Key facts

Suicide is a prominent public health concern in Australia, and globally.

Data and trends relating to suicide in Australia can change over time. It is important to have accurate and up-to-date information about suicide to inform planning, policy and practice.

When interpreting or using suicide data it is important to remember that behind the numbers are people, families and communities impacted by suicide in Australia.

The reasons people take their own life are complex and often there is no single reason why a person attempts or dies by suicide.
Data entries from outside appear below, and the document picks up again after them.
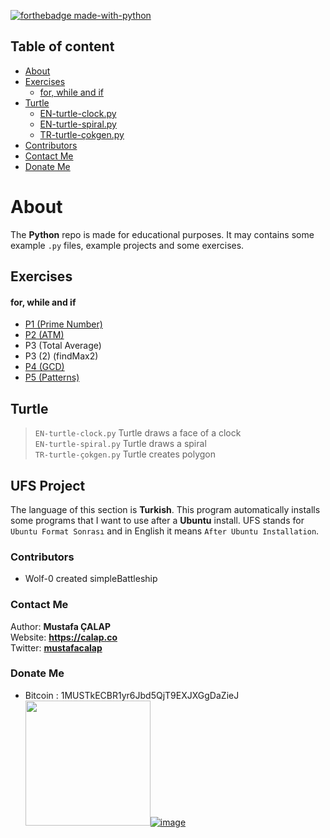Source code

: [![forthebadge made-with-python](http://ForTheBadge.com/images/badges/made-with-python.svg)](https://www.python.org/)
## Table of content
- [About](#about) 
- [Exercises](#exercises)
    - [for, while and if](#for-while-and-if)
- [Turtle](#turtle)
    - [EN-turtle-clock.py](https://github.com/nexus38/Python/blob/master/Turtle/EN-turtle-clock.py)
    - [EN-turtle-spiral.py](https://github.com/nexus38/Python/blob/master/Turtle/EN-turtle-spiral.py)
    - [TR-turtle-çokgen.py](https://github.com/nexus38/Python/blob/master/Turtle/EN-turtle-clock.py)
- [Contributors](#contributors)
- [Contact Me](#contact-me)
- [Donate Me](#donate-me)

# About
The **Python** repo is made for educational purposes. It may contains some example `.py` files, example projects and some exercises.

## Exercises
#### for, while and if
- [P1 (Prime Number)](https://github.com/nexus38/Python/blob/master/Exercises/for%2C%20while%20and%20if/solutions/P1.py)
- [P2 (ATM)](https://github.com/nexus38/Python/blob/master/Exercises/for%2C%20while%20and%20if/solutions/P2.py)
- P3 (Total Average)
- P3 (2) (findMax2)
- [P4 (GCD)](https://github.com/nexus38/Python/blob/master/Exercises/for%2C%20while%20and%20if/solutions/P4.py)
- [P5 (Patterns)](https://github.com/nexus38/Python/blob/master/Exercises/for%2C%20while%20and%20if/solutions/P5.py)

## Turtle
> `EN-turtle-clock.py`
Turtle draws a face of a clock <br>
> `EN-turtle-spiral.py`
Turtle draws a spiral <br>
> `TR-turtle-çokgen.py`
Turtle creates polygon <br>

## UFS Project
The language of this section is **Turkish**. This program automatically installs some programs that I want to use after a **Ubuntu** install. UFS stands for `Ubuntu Format Sonrası` and in English it means `After Ubuntu Installation`.

### Contributors
- Wolf-0 created simpleBattleship

### Contact Me
Author: **Mustafa ÇALAP** <br>
Website: **https://calap.co** <br>
Twitter: [**mustafacalap**](https://twitter.com/mustafacalap)

### Donate Me
- Bitcoin : 1MUSTkECBR1yr6Jbd5QjT9EXJXGgDaZieJ <br />
<img src="https://rlv.zcache.com/bitcoin_accepted_here_sticker-r148616b487084a369d4c15bf39055043_v9i40_8byvr_324.jpg" width="200px" height="200px">[![image](https://blog.calap.co/wp-content/uploads/2017/11/1MUST.png)](https://blog.calap.co/destek-olun)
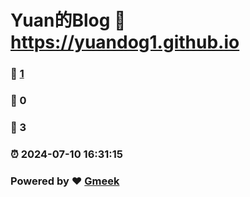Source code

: # Yuan的Blog :link: https://yuandog1.github.io 
### :page_facing_up: [1](https://yuandog1.github.io/tag.html) 
### :speech_balloon: 0 
### :hibiscus: 3 
### :alarm_clock: 2024-07-10 16:31:15 
### Powered by :heart: [Gmeek](https://github.com/Meekdai/Gmeek)
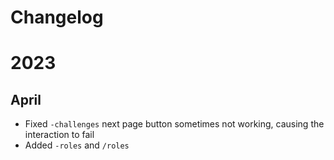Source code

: # Changelog
# 2023

## April
- Fixed `-challenges` next page button sometimes not working, causing the interaction to fail
- Added `-roles` and `/roles`
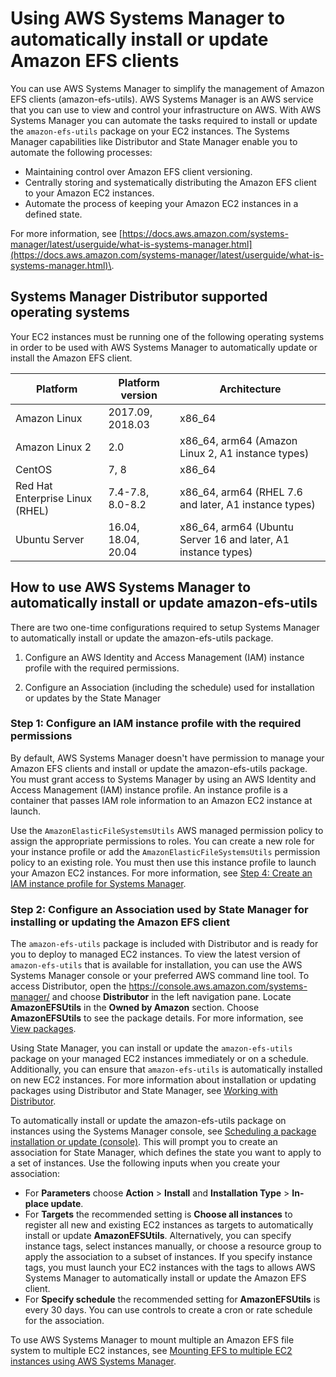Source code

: # Using AWS Systems Manager to automatically install or update Amazon EFS clients<a name="manage-efs-utils-with-aws-sys-manager"></a>

 You can use AWS Systems Manager to simplify the management of Amazon EFS clients \(amazon\-efs\-utils\)\. AWS Systems Manager is an AWS service that you can use to view and control your infrastructure on AWS\. With AWS Systems Manager you can automate the tasks required to install or update the `amazon-efs-utils` package on your EC2 instances\. The Systems Manager capabilities like Distributor and State Manager enable you to automate the following processes:
+ Maintaining control over Amazon EFS client versioning\.
+ Centrally storing and systematically distributing the Amazon EFS client to your Amazon EC2 instances\.
+ Automate the process of keeping your Amazon EC2 instances in a defined state\. 

For more information, see [https://docs.aws.amazon.com/systems-manager/latest/userguide/what-is-systems-manager.html](https://docs.aws.amazon.com/systems-manager/latest/userguide/what-is-systems-manager.html)\.

## Systems Manager Distributor supported operating systems<a name="sys-mgr-support-matrix"></a>

Your EC2 instances must be running one of the following operating systems in order to be used with AWS Systems Manager to automatically update or install the Amazon EFS client\.


| Platform | Platform version | Architecture | 
| --- | --- | --- | 
|  Amazon Linux  |  2017\.09, 2018\.03  | x86\_64 | 
|  Amazon Linux 2  |  2\.0  | x86\_64, arm64 \(Amazon Linux 2, A1 instance types\) | 
|  CentOS  |  7, 8  | x86\_64 | 
|  Red Hat Enterprise Linux \(RHEL\)  |  7\.4\-7\.8, 8\.0\-8\.2  | x86\_64, arm64 \(RHEL 7\.6 and later, A1 instance types\) | 
|  Ubuntu Server  |  16\.04, 18\.04, 20\.04  | x86\_64, arm64 \(Ubuntu Server 16 and later, A1 instance types\) | 

## How to use AWS Systems Manager to automatically install or update amazon\-efs\-utils<a name="setting-up-aws-sys-mgr"></a>

There are two one\-time configurations required to setup Systems Manager to automatically install or update the amazon\-efs\-utils package\.

1. Configure an AWS Identity and Access Management \(IAM\) instance profile with the required permissions\.

1. Configure an Association \(including the schedule\) used for installation or updates by the State Manager

### Step 1: Configure an IAM instance profile with the required permissions<a name="configure-sys-mgr-iam-instance-profile"></a>

 By default, AWS Systems Manager doesn't have permission to manage your Amazon EFS clients and install or update the amazon\-efs\-utils package\. You must grant access to Systems Manager by using an AWS Identity and Access Management \(IAM\) instance profile\. An instance profile is a container that passes IAM role information to an Amazon EC2 instance at launch\. 

Use the `AmazonElasticFileSystemsUtils` AWS managed permission policy to assign the appropriate permissions to roles\. You can create a new role for your instance profile or add the `AmazonElasticFileSystemsUtils` permission policy to an existing role\. You must then use this instance profile to launch your Amazon EC2 instances\. For more information, see [Step 4: Create an IAM instance profile for Systems Manager](https://docs.aws.amazon.com/systems-manager/latest/userguide/setup-instance-profile.html)\.

### Step 2: Configure an Association used by State Manager for installing or updating the Amazon EFS client<a name="config-sys-mgr-association"></a>

The `amazon-efs-utils` package is included with Distributor and is ready for you to deploy to managed EC2 instances\. To view the latest version of `amazon-efs-utils` that is available for installation, you can use the AWS Systems Manager console or your preferred AWS command line tool\. To access Distributor, open the [https://console\.aws\.amazon\.com/systems\-manager/](https://console.aws.amazon.com/systems-manager/) and choose **Distributor** in the left navigation pane\. Locate **AmazonEFSUtils** in the **Owned by Amazon** section\. Choose **AmazonEFSUtils** to see the package details\. For more information, see [View packages](https://docs.aws.amazon.com/systems-manager/latest/userguide/distributor-view-packages.html)\.

Using State Manager, you can install or update the `amazon-efs-utils` package on your managed EC2 instances immediately or on a schedule\. Additionally, you can ensure that `amazon-efs-utils` is automatically installed on new EC2 instances\. For more information about installation or updating packages using Distributor and State Manager, see [Working with Distributor](https://docs.aws.amazon.com/systems-manager/latest/userguide/distributor-working-with.html)\.

To automatically install or update the amazon\-efs\-utils package on instances using the Systems Manager console, see [Scheduling a package installation or update \(console\)](https://docs.aws.amazon.com/systems-manager/latest/userguide/distributor-working-with-packages-deploy.html#distributor-deploy-sm-pkg-console)\. This will prompt you to create an association for State Manager, which defines the state you want to apply to a set of instances\. Use the following inputs when you create your association:
+ For **Parameters** choose **Action** > **Install** and **Installation Type** > **In\-place update**\.
+ For **Targets** the recommended setting is **Choose all instances** to register all new and existing EC2 instances as targets to automatically install or update **AmazonEFSUtils**\. Alternatively, you can specify instance tags, select instances manually, or choose a resource group to apply the association to a subset of instances\. If you specify instance tags, you must launch your EC2 instances with the tags to allows AWS Systems Manager to automatically install or update the Amazon EFS client\.
+ For **Specify schedule** the recommended setting for **AmazonEFSUtils** is every 30 days\. You can use controls to create a cron or rate schedule for the association\.

To use AWS Systems Manager to mount multiple an Amazon EFS file system to multiple EC2 instances, see [Mounting EFS to multiple EC2 instances using AWS Systems Manager](mount-multiple-ec2-instances.md)\.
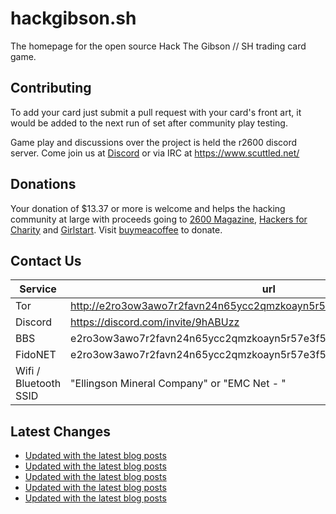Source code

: # hackgibson.sh
The homepage for the open source Hack The Gibson // SH trading card game.


## Contributing

To add your card just submit a pull request with your card's front art, it would be added to the next run of set after community play testing.

Game play and discussions over the project is held the r2600 discord server. Come join us at [Discord](https://discord.com/invite/9hABUzz) or via IRC at https://www.scuttled.net/


## Donations

Your donation of $13.37 or more is welcome and helps the hacking community at large with proceeds going to [2600 Magazine](https://2600.com/), [Hackers for Charity](https://hackersforcharity.org) and [Girlstart](https://girlstart.org).  Visit [buymeacoffee](https://www.buymeacoffee.com/hackgibson.sh) to donate.


## Contact Us

Service | url
-|-
Tor | http://e2ro3ow3awo7r2favn24n65ycc2qmzkoayn5r57e3f56nvjwdcgg32ad.onion
Discord | https://discord.com/invite/9hABUzz
BBS | e2ro3ow3awo7r2favn24n65ycc2qmzkoayn5r57e3f56nvjwdcgg32ad.onion:23
FidoNET | e2ro3ow3awo7r2favn24n65ycc2qmzkoayn5r57e3f56nvjwdcgg32ad.onion:24554
Wifi / Bluetooth SSID | "Ellingson Mineral Company" or "EMC Net - <fidonet address>"

## Latest Changes
<!-- BLOG-POST-LIST:START -->
- [Updated with the latest blog posts](https://github.com/DFW2600/hackgibson.sh/commit/ab98493b4b9584cd8e9bc1820152967218f725fb)
- [Updated with the latest blog posts](https://github.com/DFW2600/hackgibson.sh/commit/b699dc8c6be0ff0bffa172508f025f18dbc34c94)
- [Updated with the latest blog posts](https://github.com/DFW2600/hackgibson.sh/commit/be689b7e79ee77f6ab90da2fb3b7a993486fca99)
- [Updated with the latest blog posts](https://github.com/DFW2600/hackgibson.sh/commit/35a6ebde9ff7948c5892d55817d2f5cd56c9b2dc)
- [Updated with the latest blog posts](https://github.com/DFW2600/hackgibson.sh/commit/4ee3abbaf99d4eed89a5575a5add85a57bf086e7)
<!-- BLOG-POST-LIST:END -->
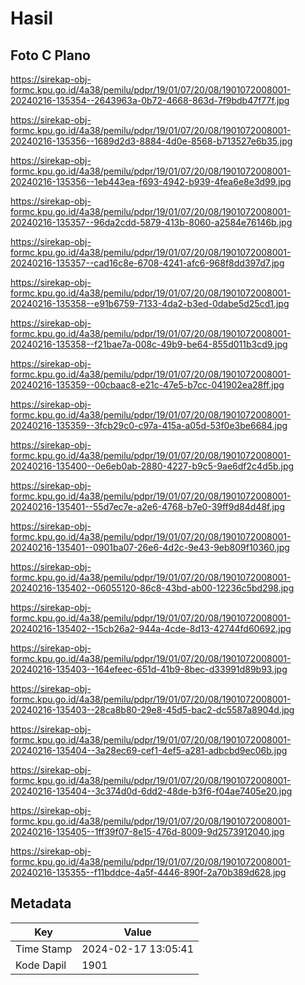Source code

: # Hasil

## Foto C Plano

https://sirekap-obj-formc.kpu.go.id/4a38/pemilu/pdpr/19/01/07/20/08/1901072008001-20240216-135354--2643963a-0b72-4668-863d-7f9bdb47f77f.jpg

https://sirekap-obj-formc.kpu.go.id/4a38/pemilu/pdpr/19/01/07/20/08/1901072008001-20240216-135356--1689d2d3-8884-4d0e-8568-b713527e6b35.jpg

https://sirekap-obj-formc.kpu.go.id/4a38/pemilu/pdpr/19/01/07/20/08/1901072008001-20240216-135356--1eb443ea-f693-4942-b939-4fea6e8e3d99.jpg

https://sirekap-obj-formc.kpu.go.id/4a38/pemilu/pdpr/19/01/07/20/08/1901072008001-20240216-135357--96da2cdd-5879-413b-8060-a2584e76146b.jpg

https://sirekap-obj-formc.kpu.go.id/4a38/pemilu/pdpr/19/01/07/20/08/1901072008001-20240216-135357--cad16c8e-6708-4241-afc6-968f8dd397d7.jpg

https://sirekap-obj-formc.kpu.go.id/4a38/pemilu/pdpr/19/01/07/20/08/1901072008001-20240216-135358--e91b6759-7133-4da2-b3ed-0dabe5d25cd1.jpg

https://sirekap-obj-formc.kpu.go.id/4a38/pemilu/pdpr/19/01/07/20/08/1901072008001-20240216-135358--f21bae7a-008c-49b9-be64-855d011b3cd9.jpg

https://sirekap-obj-formc.kpu.go.id/4a38/pemilu/pdpr/19/01/07/20/08/1901072008001-20240216-135359--00cbaac8-e21c-47e5-b7cc-041902ea28ff.jpg

https://sirekap-obj-formc.kpu.go.id/4a38/pemilu/pdpr/19/01/07/20/08/1901072008001-20240216-135359--3fcb29c0-c97a-415a-a05d-53f0e3be6684.jpg

https://sirekap-obj-formc.kpu.go.id/4a38/pemilu/pdpr/19/01/07/20/08/1901072008001-20240216-135400--0e6eb0ab-2880-4227-b9c5-9ae6df2c4d5b.jpg

https://sirekap-obj-formc.kpu.go.id/4a38/pemilu/pdpr/19/01/07/20/08/1901072008001-20240216-135401--55d7ec7e-a2e6-4768-b7e0-39ff9d84d48f.jpg

https://sirekap-obj-formc.kpu.go.id/4a38/pemilu/pdpr/19/01/07/20/08/1901072008001-20240216-135401--0901ba07-26e6-4d2c-9e43-9eb809f10360.jpg

https://sirekap-obj-formc.kpu.go.id/4a38/pemilu/pdpr/19/01/07/20/08/1901072008001-20240216-135402--06055120-86c8-43bd-ab00-12236c5bd298.jpg

https://sirekap-obj-formc.kpu.go.id/4a38/pemilu/pdpr/19/01/07/20/08/1901072008001-20240216-135402--15cb26a2-944a-4cde-8d13-42744fd60692.jpg

https://sirekap-obj-formc.kpu.go.id/4a38/pemilu/pdpr/19/01/07/20/08/1901072008001-20240216-135403--164efeec-651d-41b9-8bec-d33991d89b93.jpg

https://sirekap-obj-formc.kpu.go.id/4a38/pemilu/pdpr/19/01/07/20/08/1901072008001-20240216-135403--28ca8b80-29e8-45d5-bac2-dc5587a8904d.jpg

https://sirekap-obj-formc.kpu.go.id/4a38/pemilu/pdpr/19/01/07/20/08/1901072008001-20240216-135404--3a28ec69-cef1-4ef5-a281-adbcbd9ec06b.jpg

https://sirekap-obj-formc.kpu.go.id/4a38/pemilu/pdpr/19/01/07/20/08/1901072008001-20240216-135404--3c374d0d-6dd2-48de-b3f6-f04ae7405e20.jpg

https://sirekap-obj-formc.kpu.go.id/4a38/pemilu/pdpr/19/01/07/20/08/1901072008001-20240216-135405--1ff39f07-8e15-476d-8009-9d2573912040.jpg

https://sirekap-obj-formc.kpu.go.id/4a38/pemilu/pdpr/19/01/07/20/08/1901072008001-20240216-135355--f11bddce-4a5f-4446-890f-2a70b389d628.jpg


## Metadata

| Key        | Value               |
| ---------- | ------------------- |
| Time Stamp | 2024-02-17 13:05:41 |
| Kode Dapil | 1901                |



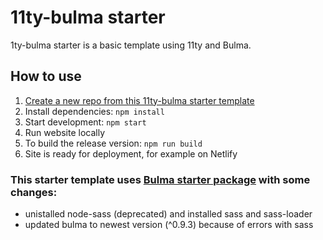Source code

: # 11ty-bulma starter

1ty-bulma starter is a basic template using 11ty and Bulma.

## How to use
1. [Create a new repo from this 11ty-bulma starter template](https://github.com/J-Filip/11ty-bulma-starter/generate)
2. Install dependencies: `npm install`
3. Start development: `npm start`
4. Run website locally
5. To build the release version: `npm run build`
6. Site is ready for deployment, for example on Netlify


### This starter template uses [Bulma starter package](https://github.com/jgthms/bulma-star) with some changes:

- unistalled node-sass (deprecated) and installed sass and sass-loader
- updated bulma to newest version (^0.9.3) because of errors with sass
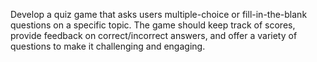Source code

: Develop a quiz game that asks users multiple-choice or fill-in-the-blank questions on a
specific topic. The game should keep track of scores, provide feedback on
correct/incorrect answers, and offer a variety of questions to make it challenging and
engaging.
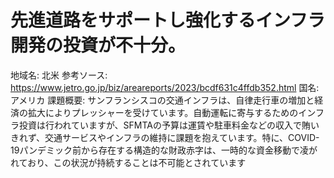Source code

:# 先進道路をサポートし強化するインフラ開発の投資が不十分。

地域名: 北米
参考ソース: https://www.jetro.go.jp/biz/areareports/2023/bcdf631c4ffdb352.html
国名: アメリカ
課題概要: サンフランシスコの交通インフラは、自律走行車の増加と経済の拡大によりプレッシャーを受けています。自動運転に寄与するためのインフラ投資は行われていますが、SFMTAの予算は運賃や駐車料金などの収入で賄いきれず、交通サービスやインフラの維持に課題を抱えています。特に、COVID-19パンデミック前から存在する構造的な財政赤字は、一時的な資金移動で凌がれており、この状況が持続することは不可能とされています​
The Australian Bureau of Statistics (ABS) released its Causes of Death, Australia, 2021 data on Wednesday, 19 October 2022. This page has been updated to reflect the most up-to-date information.

Brief snapshot

  • In 2021, there were 3,144 suicide deaths in Australia, with an age-standardised rate of 12.0 deaths per 100,000 population. The rate for 2021 is the lowest national suicide rate recorded since 2016.
  • The suicide rate for males decreased by 2.3% between 2020 and 2021.
  • The suicide rate for females increased by 5.0% between 2020 and 2021.
  • Young and middle-aged people are more likely to die by suicide, with 81.9% of people who died by suicide being under the age of 65.
  • Men aged over 85 years had the highest male age-specific suicide rate but accounted for the smallest proportion (3.2%) of male suicides.
  • Women aged 50-54 years had the highest female age-specific suicide rate and accounted for the highest proportion (9.9%) of female suicides. In 2020, this age group had the seventh highest rate of female suicides.
  • There were 219 Aboriginal and Torres Strait Islander people who died by suicide across Australia in 2021.
  • Using data from New South Wales, Queensland, Western Australia, South Australia and Northern Territory, the age-standardised suicide rate for Aboriginal and Torres Strait Islander people was 27.1 per 100,000.
  • The highest number of suicide deaths occurred in New South Wales (880 deaths). The Northern Territory recorded the highest rate of suicide (18.4 per 100,000 people).
  • Almost 90% of people who died by suicide had at least one risk factor reported. Mood disorders (including depression) were the most common risk factor for both males (36.2%) and females (41.6%) for all age groups except for those 85 years and older.
  • There were 81 people (2.6% of all suicide deaths) who had the COVID-19 pandemic mentioned in either a police, pathology or coronial finding report.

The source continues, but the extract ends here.